Dataset excerpts ->
:::
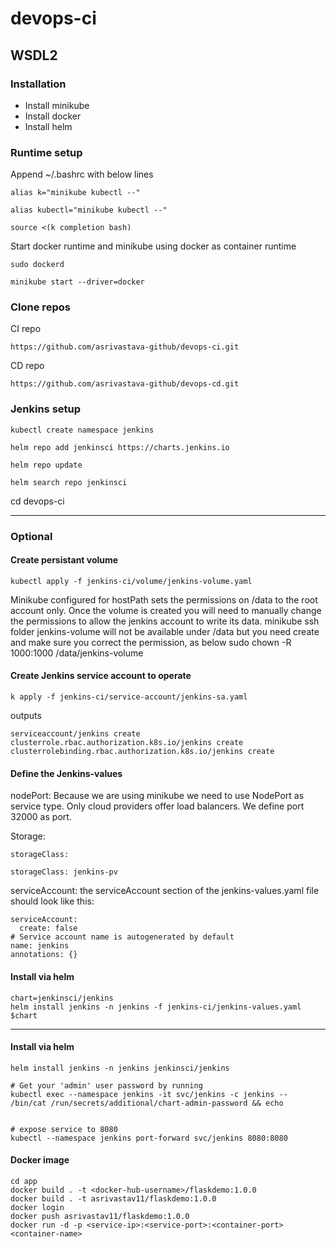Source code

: # devops-ci

## WSDL2

### Installation

- Install minikube
- Install docker
- Install helm


### Runtime setup

Append ~/.bashrc with below lines

    alias k="minikube kubectl --"
    
    alias kubectl="minikube kubectl --"
    
    source <(k completion bash)

Start docker runtime and minikube using docker as container runtime

    sudo dockerd

    minikube start --driver=docker


### Clone repos

CI repo

    https://github.com/asrivastava-github/devops-ci.git

CD repo

    https://github.com/asrivastava-github/devops-cd.git


### Jenkins setup

    kubectl create namespace jenkins

    helm repo add jenkinsci https://charts.jenkins.io

    helm repo update
    
    helm search repo jenkinsci

cd devops-ci

-------------------------------

### Optional

#### Create persistant volume
    kubectl apply -f jenkins-ci/volume/jenkins-volume.yaml
  
  Minikube configured for hostPath sets the permissions on /data to the root account only. Once the volume is created you will need to manually change the permissions to allow the jenkins account to write its data.
      minikube ssh
      folder jenkins-volume will not be available under /data but you need create and make sure you correct the permission, as below
      sudo chown -R 1000:1000 /data/jenkins-volume


#### Create Jenkins service account to operate
    k apply -f jenkins-ci/service-account/jenkins-sa.yaml

outputs

    serviceaccount/jenkins create
    clusterrole.rbac.authorization.k8s.io/jenkins create
    clusterrolebinding.rbac.authorization.k8s.io/jenkins create


#### Define the Jenkins-values

  nodePort: Because we are using minikube we need to use NodePort as service type. Only cloud providers offer load balancers. We define port 32000 as port.

  Storage:


    storageClass:

    storageClass: jenkins-pv

  serviceAccount: the serviceAccount section of the jenkins-values.yaml file should look like this:

    serviceAccount:
      create: false
    # Service account name is autogenerated by default
    name: jenkins
    annotations: {}

#### Install via helm

    chart=jenkinsci/jenkins
    helm install jenkins -n jenkins -f jenkins-ci/jenkins-values.yaml $chart

-------------------------------

#### Install via helm

    helm install jenkins -n jenkins jenkinsci/jenkins

    # Get your 'admin' user password by running
    kubectl exec --namespace jenkins -it svc/jenkins -c jenkins -- /bin/cat /run/secrets/additional/chart-admin-password && echo


    # expose service to 8080
    kubectl --namespace jenkins port-forward svc/jenkins 8080:8080


#### Docker image

    cd app
    docker build . -t <docker-hub-username>/flaskdemo:1.0.0
    docker build . -t asrivastav11/flaskdemo:1.0.0
    docker login
    docker push asrivastav11/flaskdemo:1.0.0
    docker run -d -p <service-ip>:<service-port>:<container-port> <container-name>









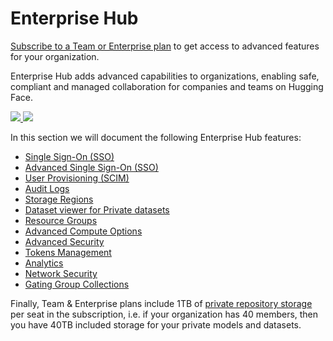 # Enterprise Hub

<Tip>
<a href="https://huggingface.co/enterprise" target="_blank">Subscribe to a Team or Enterprise plan</a> to get access to advanced features for your organization.
</Tip>

Enterprise Hub adds advanced capabilities to organizations, enabling safe, compliant and managed collaboration for companies and teams on Hugging Face.

<a href="https://huggingface.co/enterprise" class="flex justify-center">
    <img class="block dark:hidden" src="https://huggingface.co/datasets/huggingface/documentation-images/resolve/main/enterprise/enterprise-header.png" />
    <img class="hidden dark:block" src="https://huggingface.co/datasets/huggingface/documentation-images/resolve/main/enterprise/dark-enterprise-header.png" />
</a>

In this section we will document the following Enterprise Hub features:

- [Single Sign-On (SSO)](./enterprise-sso)
- [Advanced Single Sign-On (SSO)](./enterprise-hub-advanced-sso)
- [User Provisioning (SCIM)](./enterprise-hub-scim)
- [Audit Logs](./audit-logs)
- [Storage Regions](./storage-regions)
- [Dataset viewer for Private datasets](./enterprise-hub-datasets)
- [Resource Groups](./security-resource-groups)
- [Advanced Compute Options](./advanced-compute-options)
- [Advanced Security](./enterprise-hub-advanced-security)
- [Tokens Management](./enterprise-hub-tokens-management)
- [Analytics](./enterprise-hub-analytics)
- [Network Security](./enterprise-hub-network-security)
- [Gating Group Collections](./enterprise-hub-gating-group-collections)

Finally, Team & Enterprise plans include 1TB of [private repository storage](./storage-limits) per seat in the subscription, i.e. if your organization has 40 members, then you have 40TB included storage for your private models and datasets.

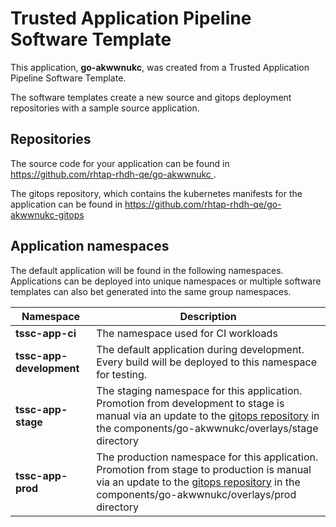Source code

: # Trusted Application Pipeline Software Template

This application, **go-akwwnukc**, was created from a Trusted Application Pipeline Software Template.

The software templates create a new source and gitops deployment repositories with a sample source application. 

## Repositories

The source code for your application can be found in [https://github.com/rhtap-rhdh-qe/go-akwwnukc ](https://github.com/rhtap-rhdh-qe/go-akwwnukc ).
 
The gitops repository, which contains the kubernetes manifests for the application can be found in 
[https://github.com/rhtap-rhdh-qe/go-akwwnukc-gitops ](https://github.com/rhtap-rhdh-qe/go-akwwnukc-gitops ) 

## Application namespaces 

The default application will be found in the following namespaces. Applications can be deployed into unique namespaces or multiple software templates can also bet generated into the same group namespaces.  

|  Namespace   |  Description   |  
| -------- | -------- |
| **tssc-app-ci** | The namespace used for CI workloads |
| **tssc-app-development** | The default application during development. Every build will be deployed to this namespace for testing. |
| **tssc-app-stage** | The staging namespace for this application. Promotion from development to stage is manual via an update to the [gitops repository](https://github.com/rhtap-rhdh-qe/go-akwwnukc-gitops ) in the components/go-akwwnukc/overlays/stage directory |
| **tssc-app-prod** | The production namespace for this application. Promotion from stage to production is manual via an update to the [gitops repository](https://github.com/rhtap-rhdh-qe/go-akwwnukc-gitops ) in the components/go-akwwnukc/overlays/prod directory |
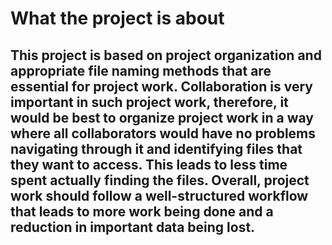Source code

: # What the project is about

## This project is based on project organization and appropriate file naming methods that are essential for project work. Collaboration is very important in such project work, therefore, it would be best to organize project work in a way where all collaborators would have no problems navigating through it and identifying files that they want to access. This leads to less time spent actually finding the files. Overall, project work should follow a well-structured workflow that leads to more work being done and a reduction in important data being lost.
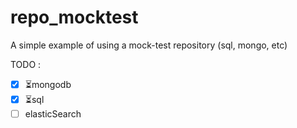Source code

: # repo_mocktest
A simple example of using a mock-test repository (sql, mongo, etc)

TODO :
- [x] ⏳mongodb
- [x] ⏳sql
- [ ] elasticSearch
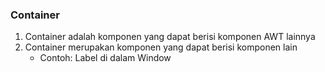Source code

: ### Container ###

1. Container adalah komponen yang dapat berisi komponen AWT lainnya
2. Container merupakan komponen yang dapat berisi komponen lain
	- Contoh: Label di dalam Window

###  ###

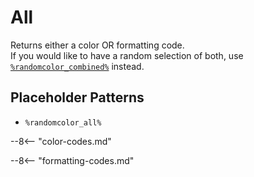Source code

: # All

Returns either a color OR formatting code.  
If you would like to have a random selection of both, use [`%randomcolor_combined%`](combined.md) instead.

## Placeholder Patterns

- `%randomcolor_all%`

--8<-- "color-codes.md"

--8<-- "formatting-codes.md"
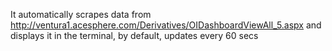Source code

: It automatically scrapes data from http://ventura1.acesphere.com/Derivatives/OIDashboardViewAll_5.aspx
and displays it in the terminal, by default, updates every 60 secs
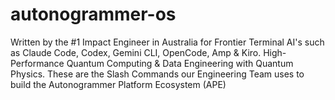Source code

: # autonogrammer-os
Written by the #1 Impact Engineer in Australia for Frontier Terminal AI's such as Claude Code, Codex, Gemini CLI, OpenCode, Amp &amp; Kiro. High-Performance Quantum Computing &amp; Data Engineering with Quantum Physics. These are the Slash Commands our Engineering Team uses to build the Autonogrammer Platform Ecosystem (APE)
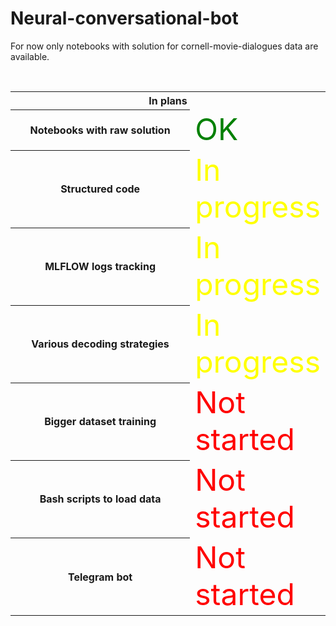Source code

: # Neural-conversational-bot
For now only notebooks with solution for cornell-movie-dialogues data are available.

<html>
 </head>&nbsp;</head>
<table width="300px">
<tr>
<th colspan="3"><b>In plans</b></th>
</tr>
<tr><th width="350px">Notebooks with raw solution</th>
<td width="50px"><font color="green" size="30">OK</font></td>
</tr>
<tr>
<th>Structured code</th>
<td width="10px"><font color="yellow" size="30">In progress</font></td>
</tr>
<th>MLFLOW logs tracking</th>
<td width="10px"><font color="yellow" size="30">In progress</font></td>
</tr>
<th>Various decoding strategies</th>
<td width="10px"><font color="yellow" size="30">In progress</font></td>
</tr>
<th>Bigger dataset training</th>
<td width="10px"><font color="red" size="30">Not started</font></td>
</tr>
<th>Bash scripts to load data</th>
<td width="10px"><font color="red" size="30">Not started</font></td>
</tr>
<th>Telegram bot</th>
<td width="10px"><font color="red" size="30">Not started</font></td>
</tr>
</table>
</html>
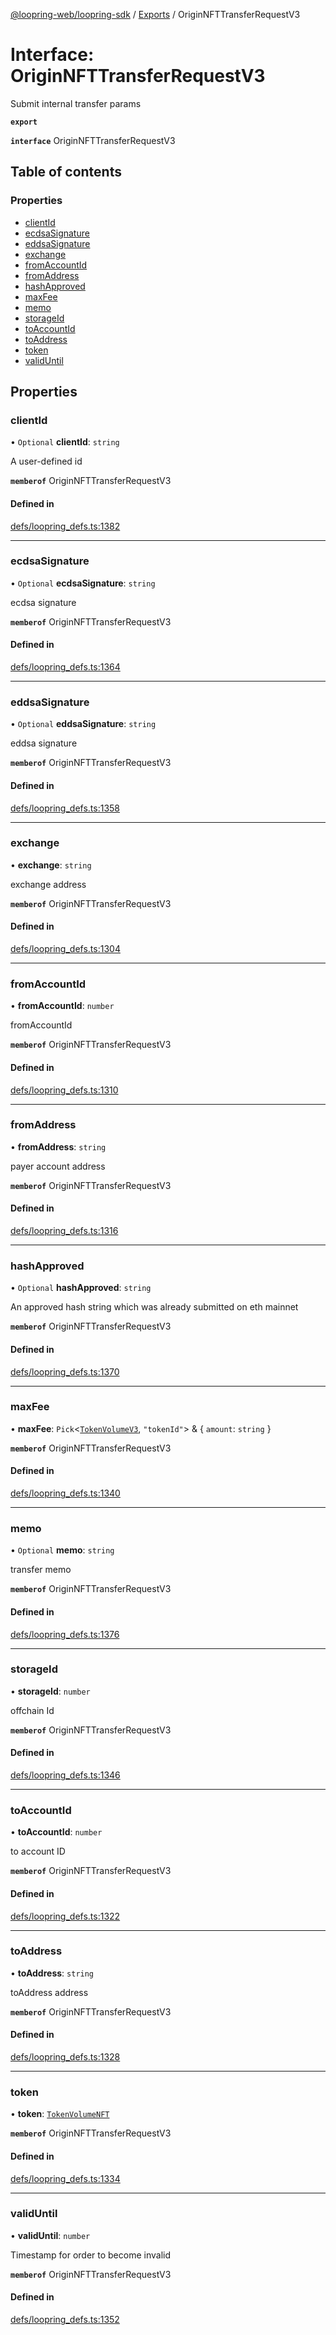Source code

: [@loopring-web/loopring-sdk](../README.md) / [Exports](../modules.md) / OriginNFTTransferRequestV3

# Interface: OriginNFTTransferRequestV3

Submit internal transfer params

**`export`**

**`interface`** OriginNFTTransferRequestV3

## Table of contents

### Properties

- [clientId](OriginNFTTransferRequestV3.md#clientid)
- [ecdsaSignature](OriginNFTTransferRequestV3.md#ecdsasignature)
- [eddsaSignature](OriginNFTTransferRequestV3.md#eddsasignature)
- [exchange](OriginNFTTransferRequestV3.md#exchange)
- [fromAccountId](OriginNFTTransferRequestV3.md#fromaccountid)
- [fromAddress](OriginNFTTransferRequestV3.md#fromaddress)
- [hashApproved](OriginNFTTransferRequestV3.md#hashapproved)
- [maxFee](OriginNFTTransferRequestV3.md#maxfee)
- [memo](OriginNFTTransferRequestV3.md#memo)
- [storageId](OriginNFTTransferRequestV3.md#storageid)
- [toAccountId](OriginNFTTransferRequestV3.md#toaccountid)
- [toAddress](OriginNFTTransferRequestV3.md#toaddress)
- [token](OriginNFTTransferRequestV3.md#token)
- [validUntil](OriginNFTTransferRequestV3.md#validuntil)

## Properties

### clientId

• `Optional` **clientId**: `string`

A user-defined id

**`memberof`** OriginNFTTransferRequestV3

#### Defined in

[defs/loopring_defs.ts:1382](https://github.com/Loopring/loopring_sdk/blob/d5fca11/src/defs/loopring_defs.ts#L1382)

___

### ecdsaSignature

• `Optional` **ecdsaSignature**: `string`

ecdsa signature

**`memberof`** OriginNFTTransferRequestV3

#### Defined in

[defs/loopring_defs.ts:1364](https://github.com/Loopring/loopring_sdk/blob/d5fca11/src/defs/loopring_defs.ts#L1364)

___

### eddsaSignature

• `Optional` **eddsaSignature**: `string`

eddsa signature

**`memberof`** OriginNFTTransferRequestV3

#### Defined in

[defs/loopring_defs.ts:1358](https://github.com/Loopring/loopring_sdk/blob/d5fca11/src/defs/loopring_defs.ts#L1358)

___

### exchange

• **exchange**: `string`

exchange address

**`memberof`** OriginNFTTransferRequestV3

#### Defined in

[defs/loopring_defs.ts:1304](https://github.com/Loopring/loopring_sdk/blob/d5fca11/src/defs/loopring_defs.ts#L1304)

___

### fromAccountId

• **fromAccountId**: `number`

fromAccountId

**`memberof`** OriginNFTTransferRequestV3

#### Defined in

[defs/loopring_defs.ts:1310](https://github.com/Loopring/loopring_sdk/blob/d5fca11/src/defs/loopring_defs.ts#L1310)

___

### fromAddress

• **fromAddress**: `string`

payer account address

**`memberof`** OriginNFTTransferRequestV3

#### Defined in

[defs/loopring_defs.ts:1316](https://github.com/Loopring/loopring_sdk/blob/d5fca11/src/defs/loopring_defs.ts#L1316)

___

### hashApproved

• `Optional` **hashApproved**: `string`

An approved hash string which was already submitted on eth mainnet

**`memberof`** OriginNFTTransferRequestV3

#### Defined in

[defs/loopring_defs.ts:1370](https://github.com/Loopring/loopring_sdk/blob/d5fca11/src/defs/loopring_defs.ts#L1370)

___

### maxFee

• **maxFee**: `Pick`<[`TokenVolumeV3`](TokenVolumeV3.md), ``"tokenId"``\> & { `amount`: `string`  }

**`memberof`** OriginNFTTransferRequestV3

#### Defined in

[defs/loopring_defs.ts:1340](https://github.com/Loopring/loopring_sdk/blob/d5fca11/src/defs/loopring_defs.ts#L1340)

___

### memo

• `Optional` **memo**: `string`

transfer memo

**`memberof`** OriginNFTTransferRequestV3

#### Defined in

[defs/loopring_defs.ts:1376](https://github.com/Loopring/loopring_sdk/blob/d5fca11/src/defs/loopring_defs.ts#L1376)

___

### storageId

• **storageId**: `number`

offchain Id

**`memberof`** OriginNFTTransferRequestV3

#### Defined in

[defs/loopring_defs.ts:1346](https://github.com/Loopring/loopring_sdk/blob/d5fca11/src/defs/loopring_defs.ts#L1346)

___

### toAccountId

• **toAccountId**: `number`

to account ID

**`memberof`** OriginNFTTransferRequestV3

#### Defined in

[defs/loopring_defs.ts:1322](https://github.com/Loopring/loopring_sdk/blob/d5fca11/src/defs/loopring_defs.ts#L1322)

___

### toAddress

• **toAddress**: `string`

toAddress address

**`memberof`** OriginNFTTransferRequestV3

#### Defined in

[defs/loopring_defs.ts:1328](https://github.com/Loopring/loopring_sdk/blob/d5fca11/src/defs/loopring_defs.ts#L1328)

___

### token

• **token**: [`TokenVolumeNFT`](TokenVolumeNFT.md)

**`memberof`** OriginNFTTransferRequestV3

#### Defined in

[defs/loopring_defs.ts:1334](https://github.com/Loopring/loopring_sdk/blob/d5fca11/src/defs/loopring_defs.ts#L1334)

___

### validUntil

• **validUntil**: `number`

Timestamp for order to become invalid

**`memberof`** OriginNFTTransferRequestV3

#### Defined in

[defs/loopring_defs.ts:1352](https://github.com/Loopring/loopring_sdk/blob/d5fca11/src/defs/loopring_defs.ts#L1352)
:::
Task ->
Write out only the lines that run from the line containing "with raw solution</th>" through the line containing "<th>MLFLOW logs tracking</th>", both included, exactly as they appear above.

Solution ->
<tr><th width="350px">Notebooks with raw solution</th>
<td width="50px"><font color="green" size="30">OK</font></td>
</tr>
<tr>
<th>Structured code</th>
<td width="10px"><font color="yellow" size="30">In progress</font></td>
</tr>
<th>MLFLOW logs tracking</th>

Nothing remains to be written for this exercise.